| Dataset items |

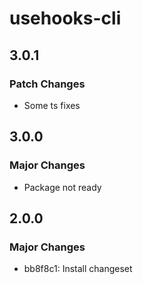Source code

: # usehooks-cli

## 3.0.1

### Patch Changes

- Some ts fixes

## 3.0.0

### Major Changes

- Package not ready

## 2.0.0

### Major Changes

- bb8f8c1: Install changeset
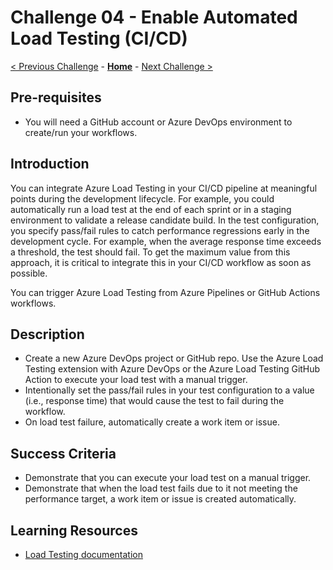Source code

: # Challenge 04 - Enable Automated Load Testing (CI/CD)

[< Previous Challenge](./Challenge-03.md) - **[Home](../README.md)** - [Next Challenge >](./Challenge-05.md)

## Pre-requisites

- You will need a GitHub account or Azure DevOps environment to create/run your workflows.

## Introduction

You can integrate Azure Load Testing in your CI/CD pipeline at meaningful points during the development lifecycle. For example, you could automatically run a load test at the end of each sprint or in a staging environment to validate a release candidate build. In the test configuration, you specify pass/fail rules to catch performance regressions early in the development cycle. For example, when the average response time exceeds a threshold, the test should fail. To get the maximum value from this approach, it is critical to integrate this in your CI/CD workflow as soon as possible.

You can trigger Azure Load Testing from Azure Pipelines or GitHub Actions workflows.

## Description
- Create a new Azure DevOps project or GitHub repo. Use the Azure Load Testing extension with Azure DevOps or the Azure Load Testing GitHub Action to execute your load test with a manual trigger.
- Intentionally set the pass/fail rules in your test configuration to a value (i.e., response time) that would cause the test to fail during the workflow. 
- On load test failure, automatically create a work item or issue.

## Success Criteria

- Demonstrate that you can execute your load test on a manual trigger.
- Demonstrate that when the load test fails due to it not meeting the performance target, a work item or issue is created automatically.

## Learning Resources

- [Load Testing documentation](https://docs.microsoft.com/en-us/azure/load-testing/)


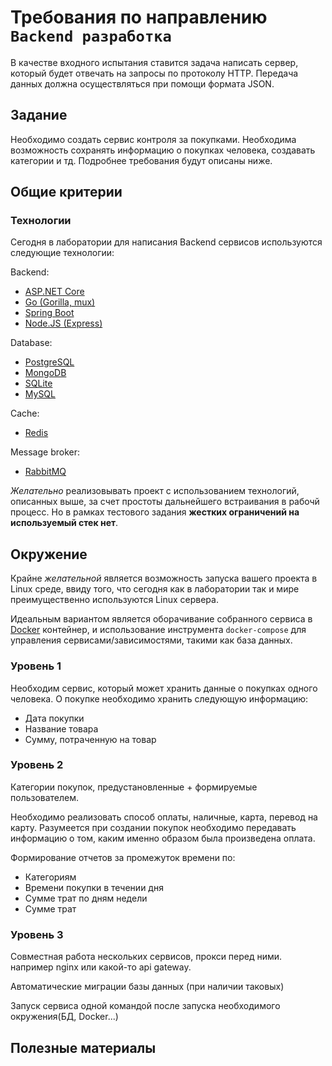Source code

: # Требования по направлению `Backend разработка`

В качестве входного испытания ставится задача написать сервер, который будет отвечать на запросы по протоколу HTTP. Передача данных должна осуществляться при помощи формата JSON.

## Задание

Необходимо создать сервис контроля за покупками. Необходима возможность сохранять информацию о покупках человека, создавать категории и тд. Подробнее требования будут описаны ниже.
## Общие критерии

### Технологии

Сегодня в лаборатории для написания Backend сервисов используются следующие технологии:

Backend:
- [ASP.NET Core](https://dotnet.microsoft.com/learn/aspnet/what-is-aspnet-core)
- [Go (Gorilla, mux)](https://github.com/gorilla/mux)
- [Spring Boot](https://spring.io/projects/spring-boot)
- [Node.JS (Express)](https://nodejs.org/en/)

Database:
- [PostgreSQL](https://www.postgresql.org/)
- [MongoDB](https://www.mongodb.com/)
- [SQLite](https://www.sqlite.org/index.html)
- [MySQL](https://www.mysql.com/)

Cache:
- [Redis](https://redis.io/)

Message broker:
- [RabbitMQ](https://www.rabbitmq.com/)

_Желательно_ реализовывать проект с использованием технологий, описанных выше, за счет простоты дальнейшего встраивания в рабочй процесс. Но в рамках тестового задания **жестких ограничений на используемый стек нет**.

## Окружение

Крайне _желательной_ является возможность запуска вашего проекта в Linux среде, ввиду того, что сегодня как в лаборатории так и мире преимущественно используются Linux сервера.

Идеальным вариантом является оборачивание собранного сервиса в [Docker](https://www.docker.com/) контейнер, и использование инструмента `docker-compose` для управления сервисами/зависимостями, такими как база данных.

### Уровень 1

Необходим сервис, который может хранить данные о покупках одного человека. О покупке необходимо хранить следующую информацию:

- Дата покупки
- Название товара
- Сумму, потраченную на товар

<!-- Полноценная база данных (SQLite+) -->
<!-- Предложение из товаров (купленных до этого) -->



### Уровень 2

Категории покупок, предустановленные + формируемые пользователем.

Необходимо реализовать способ оплаты, наличные, карта, перевод на карту. Разумеется при создании покупок необходимо передавать информацию о том, каким именно образом была произведена оплата.

Формирование отчетов за промежуток времени по:
- Категориям
- Времени покупки в течении дня
- Сумме трат по дням недели
- Сумме трат

### Уровень 3

Совместная работа нескольких сервисов, прокси перед ними. например nginx или какой-то api gateway.

Автоматические миграции базы данных (при наличии таковых)

Запуск сервиса одной командой после запуска необходимого окружения(БД, Docker...)


## Полезные материалы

| Exercise |
Since the pictures are not wanted, copy only the text of the records above, exactly.

| Solution for this task |
Source code

: # usehooks-cli

## 3.0.1

### Patch Changes

- Some ts fixes

## 3.0.0

### Major Changes

- Package not ready

## 2.0.0

### Major Changes

- bb8f8c1: Install changeset
Source code

: # Challenge 04 - Enable Automated Load Testing (CI/CD)

[< Previous Challenge](./Challenge-03.md) - **[Home](../README.md)** - [Next Challenge >](./Challenge-05.md)

## Pre-requisites

- You will need a GitHub account or Azure DevOps environment to create/run your workflows.

## Introduction

You can integrate Azure Load Testing in your CI/CD pipeline at meaningful points during the development lifecycle. For example, you could automatically run a load test at the end of each sprint or in a staging environment to validate a release candidate build. In the test configuration, you specify pass/fail rules to catch performance regressions early in the development cycle. For example, when the average response time exceeds a threshold, the test should fail. To get the maximum value from this approach, it is critical to integrate this in your CI/CD workflow as soon as possible.

You can trigger Azure Load Testing from Azure Pipelines or GitHub Actions workflows.

## Description
- Create a new Azure DevOps project or GitHub repo. Use the Azure Load Testing extension with Azure DevOps or the Azure Load Testing GitHub Action to execute your load test with a manual trigger.
- Intentionally set the pass/fail rules in your test configuration to a value (i.e., response time) that would cause the test to fail during the workflow. 
- On load test failure, automatically create a work item or issue.

## Success Criteria

- Demonstrate that you can execute your load test on a manual trigger.
- Demonstrate that when the load test fails due to it not meeting the performance target, a work item or issue is created automatically.

## Learning Resources

- [Load Testing documentation](https://docs.microsoft.com/en-us/azure/load-testing/)


Source code

: # Требования по направлению `Backend разработка`

В качестве входного испытания ставится задача написать сервер, который будет отвечать на запросы по протоколу HTTP. Передача данных должна осуществляться при помощи формата JSON.

## Задание

Необходимо создать сервис контроля за покупками. Необходима возможность сохранять информацию о покупках человека, создавать категории и тд. Подробнее требования будут описаны ниже.
## Общие критерии

### Технологии

Сегодня в лаборатории для написания Backend сервисов используются следующие технологии:

Backend:
- [ASP.NET Core](https://dotnet.microsoft.com/learn/aspnet/what-is-aspnet-core)
- [Go (Gorilla, mux)](https://github.com/gorilla/mux)
- [Spring Boot](https://spring.io/projects/spring-boot)
- [Node.JS (Express)](https://nodejs.org/en/)

Database:
- [PostgreSQL](https://www.postgresql.org/)
- [MongoDB](https://www.mongodb.com/)
- [SQLite](https://www.sqlite.org/index.html)
- [MySQL](https://www.mysql.com/)

Cache:
- [Redis](https://redis.io/)

Message broker:
- [RabbitMQ](https://www.rabbitmq.com/)

_Желательно_ реализовывать проект с использованием технологий, описанных выше, за счет простоты дальнейшего встраивания в рабочй процесс. Но в рамках тестового задания **жестких ограничений на используемый стек нет**.

## Окружение

Крайне _желательной_ является возможность запуска вашего проекта в Linux среде, ввиду того, что сегодня как в лаборатории так и мире преимущественно используются Linux сервера.

Идеальным вариантом является оборачивание собранного сервиса в [Docker](https://www.docker.com/) контейнер, и использование инструмента `docker-compose` для управления сервисами/зависимостями, такими как база данных.

### Уровень 1

Необходим сервис, который может хранить данные о покупках одного человека. О покупке необходимо хранить следующую информацию:

- Дата покупки
- Название товара
- Сумму, потраченную на товар

<!-- Полноценная база данных (SQLite+) -->
<!-- Предложение из товаров (купленных до этого) -->



### Уровень 2

Категории покупок, предустановленные + формируемые пользователем.

Необходимо реализовать способ оплаты, наличные, карта, перевод на карту. Разумеется при создании покупок необходимо передавать информацию о том, каким именно образом была произведена оплата.

Формирование отчетов за промежуток времени по:
- Категориям
- Времени покупки в течении дня
- Сумме трат по дням недели
- Сумме трат

### Уровень 3

Совместная работа нескольких сервисов, прокси перед ними. например nginx или какой-то api gateway.

Автоматические миграции базы данных (при наличии таковых)

Запуск сервиса одной командой после запуска необходимого окружения(БД, Docker...)


## Полезные материалы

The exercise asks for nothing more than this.